A healthcare provider can diagnose a Bartholin cyst through a physical examination. They will assess the size of the cyst and look for signs of infection. If the cyst produces discharge, fluid may be tested for STIs or other bacterial infections. In some cases, a biopsy may be performed to rule out cancer in older women.
The treatment for Bartholin cysts depends on the symptoms. If the cyst is small, painless, and not infected, it may not require treatment.
However, if symptoms persist or the cyst grows, it may indicate an abscess (infection) that needs to be addressed.
It is never recommended to squeeze, pop, or insert sharp objects into a Bartholin cyst to force it to open. This can cause injury and spread infection. It is normal for a Bartholin cyst to drain on its own after several days of treatment, such as sitz baths or antibiotics.
When a Bartholin cyst opens, it may release various substances such as pus, mucus, bacteria, blood, or other fluids. The discharge can be thick and range in colour from light yellow to brown or red. Infected Bartholin cysts may have an unpleasant odour when they rupture. It is important to keep the affected area clean and practice good hygiene.
Bartholin cysts cannot be prevented in most cases since the exact cause is unknown. However, reducing the risk of complications from infections can be achieved by maintaining good hygiene practices and using condoms during sex to lower the risk of STIs.
It is important to consult with a healthcare provider for proper guidance on treatment. Attempting to drain or squeeze a cyst at home can lead to infection and worsen symptoms. Feel free to reach out to us if you have any inquiries or worries regarding Bartholin cyst or its treatment. Our team of TopGynaecologists are dedicated to offering you excellent care and support. You’re not alone in this process, and we genuinely appreciate hearing from you.
To manage the symptoms of a Bartholin cyst, you can try at-home remedies such as soaking in a warm bath several times a day (sitz baths) and taking over-the-counter pain relievers. These measures can help alleviate discomfort. Many Bartholin cysts resolve on their own without medical treatment. However, if the cyst becomes painful or infected, it is advisable to contact a healthcare provider.
Most Bartholin cysts commonly resolve on their own. Sitz baths are often recommended by healthcare providers to manage symptoms. If a cyst drains or bursts on its own, it is generally considered normal. Keeping the area clean and dry can help prevent the spread of infection. It is important not to squeeze or drain a Bartholin cyst yourself, as this can cause infection. If the cyst becomes painful, infected, or persists for several weeks without improvement, it is recommended to contact a healthcare provider.

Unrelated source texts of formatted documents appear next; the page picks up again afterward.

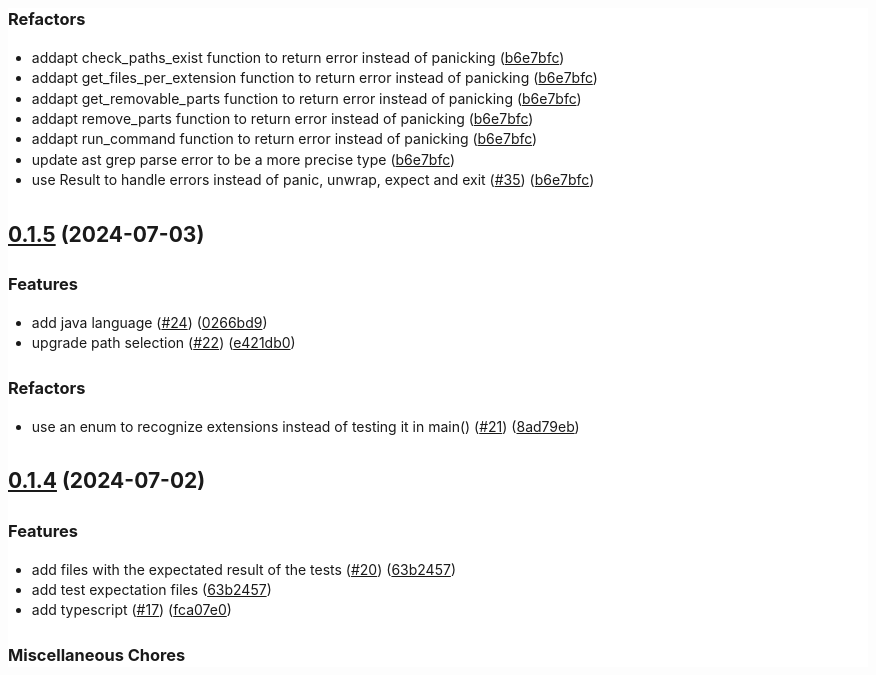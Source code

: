### Refactors

* addapt check_paths_exist function to return error instead of panicking ([b6e7bfc](https://github.com/jobtrek/sw/commit/b6e7bfc77ef16749f8f397f90421245d497f1441))
* addapt get_files_per_extension function to return error instead of panicking ([b6e7bfc](https://github.com/jobtrek/sw/commit/b6e7bfc77ef16749f8f397f90421245d497f1441))
* addapt get_removable_parts function to return error instead of panicking ([b6e7bfc](https://github.com/jobtrek/sw/commit/b6e7bfc77ef16749f8f397f90421245d497f1441))
* addapt remove_parts function to return error instead of panicking ([b6e7bfc](https://github.com/jobtrek/sw/commit/b6e7bfc77ef16749f8f397f90421245d497f1441))
* addapt run_command function to return error instead of panicking ([b6e7bfc](https://github.com/jobtrek/sw/commit/b6e7bfc77ef16749f8f397f90421245d497f1441))
* update ast grep parse error to be a more precise type ([b6e7bfc](https://github.com/jobtrek/sw/commit/b6e7bfc77ef16749f8f397f90421245d497f1441))
* use Result to handle errors instead of panic, unwrap, expect and exit ([#35](https://github.com/jobtrek/sw/issues/35)) ([b6e7bfc](https://github.com/jobtrek/sw/commit/b6e7bfc77ef16749f8f397f90421245d497f1441))

## [0.1.5](https://github.com/jobtrek/sw/compare/v0.1.4...v0.1.5) (2024-07-03)


### Features

* add java language ([#24](https://github.com/jobtrek/sw/issues/24)) ([0266bd9](https://github.com/jobtrek/sw/commit/0266bd92947cc3b885a7fe3d57bfa29f10ebf02d))
* upgrade path selection ([#22](https://github.com/jobtrek/sw/issues/22)) ([e421db0](https://github.com/jobtrek/sw/commit/e421db002b35470ad7f795c796675e4f94fc942b))


### Refactors

* use an enum to recognize extensions instead of testing it in main() ([#21](https://github.com/jobtrek/sw/issues/21)) ([8ad79eb](https://github.com/jobtrek/sw/commit/8ad79eb68b0245879c5ffc7176855883f8d418a8))

## [0.1.4](https://github.com/jobtrek/sw/compare/v0.1.3...v0.1.4) (2024-07-02)


### Features

* add files with the expectated result of the tests ([#20](https://github.com/jobtrek/sw/issues/20)) ([63b2457](https://github.com/jobtrek/sw/commit/63b24575cea23b3f6d9718368867ee050096534c))
* add test expectation files ([63b2457](https://github.com/jobtrek/sw/commit/63b24575cea23b3f6d9718368867ee050096534c))
* add typescript ([#17](https://github.com/jobtrek/sw/issues/17)) ([fca07e0](https://github.com/jobtrek/sw/commit/fca07e0afa006bbed1d9f68b093cf880b9bb84f3))


### Miscellaneous Chores
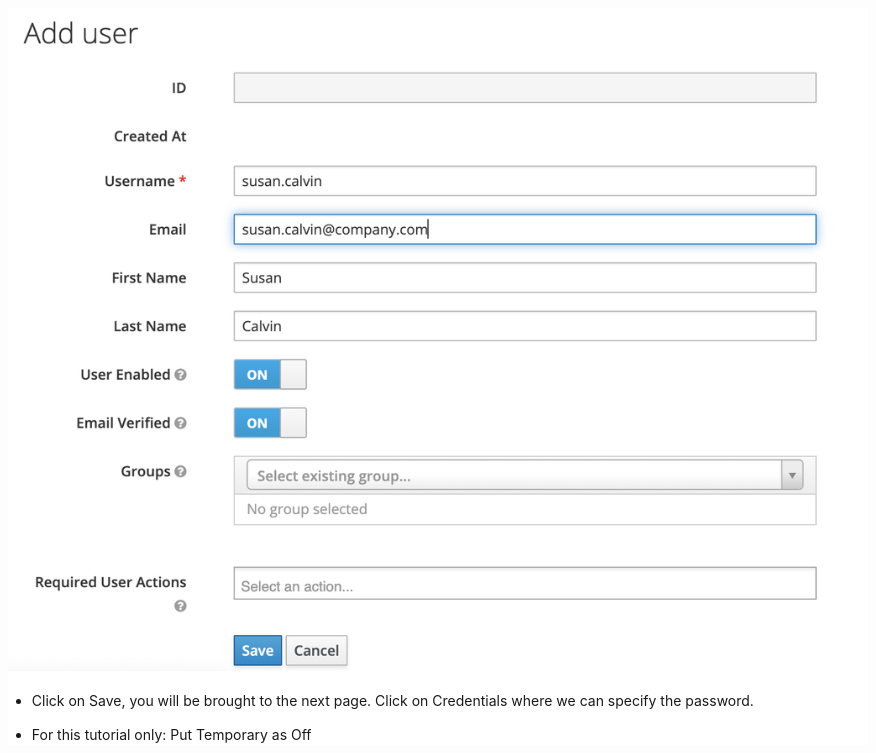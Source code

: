 ![](tutorial.images/yg36ll.jpg)

-   Click on Save, you will be brought to the next page. Click on Credentials
    where we can specify the password.

-   For this tutorial only: Put Temporary as Off
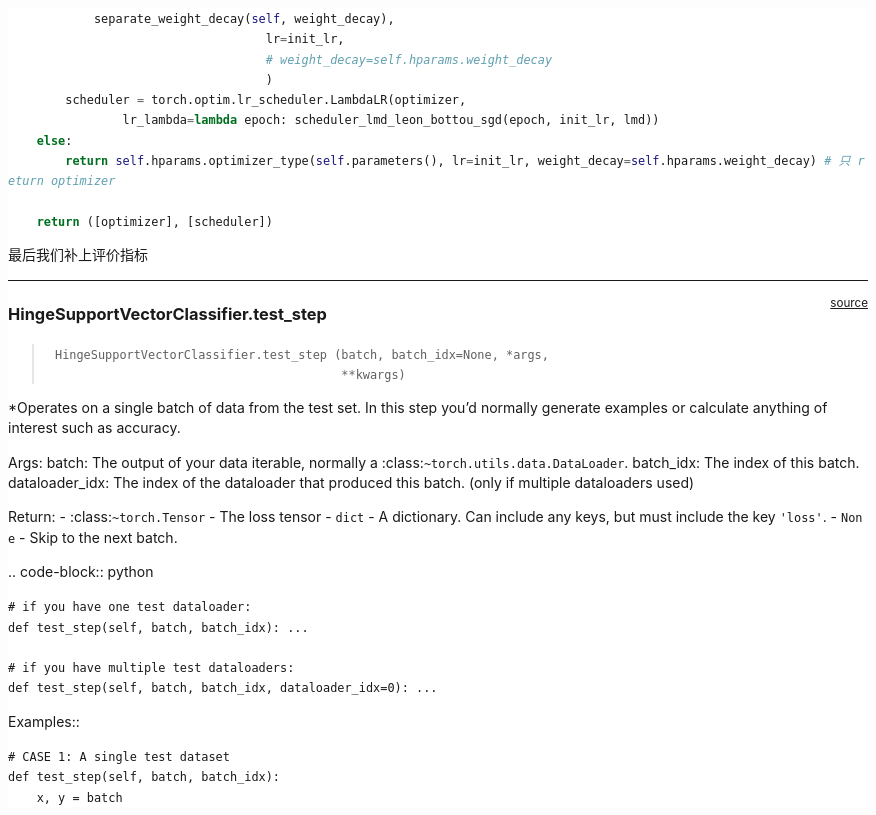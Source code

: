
 ``` python
            separate_weight_decay(self, weight_decay), 
                                    lr=init_lr,
                                    # weight_decay=self.hparams.weight_decay
                                    )
        scheduler = torch.optim.lr_scheduler.LambdaLR(optimizer,
                lr_lambda=lambda epoch: scheduler_lmd_leon_bottou_sgd(epoch, init_lr, lmd))
    else:
        return self.hparams.optimizer_type(self.parameters(), lr=init_lr, weight_decay=self.hparams.weight_decay) # 只 return optimizer
        
    return ([optimizer], [scheduler])
```

</details>

最后我们补上评价指标

------------------------------------------------------------------------

<a
href="https://github.com/Open-Book-Studio/THU-Coursework-Machine-Learning-for-Big-Data/blob/main/thu_big_data_ml/svm/handy_crafted/linear.py#L329"
target="_blank" style="float:right; font-size:smaller">source</a>

### HingeSupportVectorClassifier.test_step

>      HingeSupportVectorClassifier.test_step (batch, batch_idx=None, *args,
>                                              **kwargs)

\*Operates on a single batch of data from the test set. In this step
you’d normally generate examples or calculate anything of interest such
as accuracy.

Args: batch: The output of your data iterable, normally a
:class:`~torch.utils.data.DataLoader`. batch_idx: The index of this
batch. dataloader_idx: The index of the dataloader that produced this
batch. (only if multiple dataloaders used)

Return: - :class:`~torch.Tensor` - The loss tensor - `dict` - A
dictionary. Can include any keys, but must include the key `'loss'`. -
`None` - Skip to the next batch.

.. code-block:: python

    # if you have one test dataloader:
    def test_step(self, batch, batch_idx): ...

    # if you have multiple test dataloaders:
    def test_step(self, batch, batch_idx, dataloader_idx=0): ...

Examples::

    # CASE 1: A single test dataset
    def test_step(self, batch, batch_idx):
        x, y = batch
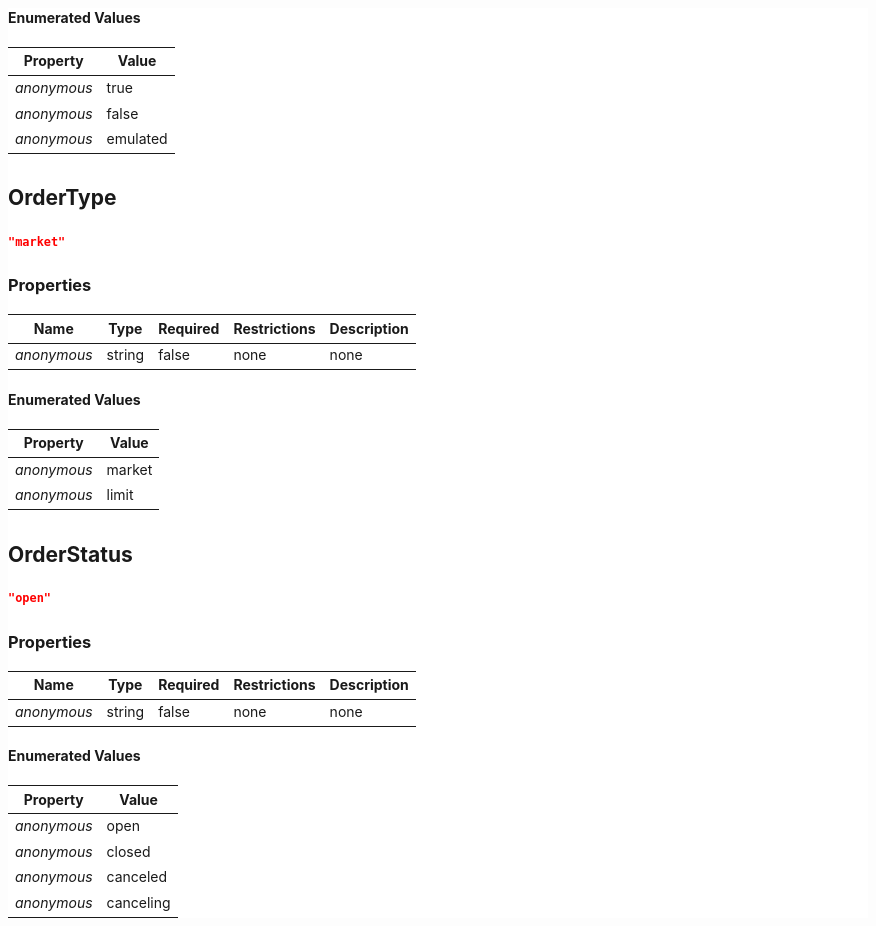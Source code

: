 #### Enumerated Values

|Property|Value|
|---|---|
|*anonymous*|true|
|*anonymous*|false|
|*anonymous*|emulated|

<h2 id="tocSordertype">OrderType</h2>

<a id="schemaordertype"></a>

```json
"market"

```

### Properties

|Name|Type|Required|Restrictions|Description|
|---|---|---|---|---|
|*anonymous*|string|false|none|none|

#### Enumerated Values

|Property|Value|
|---|---|
|*anonymous*|market|
|*anonymous*|limit|

<h2 id="tocSorderstatus">OrderStatus</h2>

<a id="schemaorderstatus"></a>

```json
"open"

```

### Properties

|Name|Type|Required|Restrictions|Description|
|---|---|---|---|---|
|*anonymous*|string|false|none|none|

#### Enumerated Values

|Property|Value|
|---|---|
|*anonymous*|open|
|*anonymous*|closed|
|*anonymous*|canceled|
|*anonymous*|canceling|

The duration of a Bartholin cyst varies depending on its size and whether it becomes infected. Typically, cysts completely resolve within a few weeks. After examining the cyst, a healthcare provider can provide an estimate of how long symptoms may last.
Some women may experience recurring Bartholin cysts, although healthcare providers are unsure why this happens. While Bartholin gland cysts are usually treatable, recurring cysts may require more intensive treatment.
It is important to contact a healthcare provider if you have a painful lump.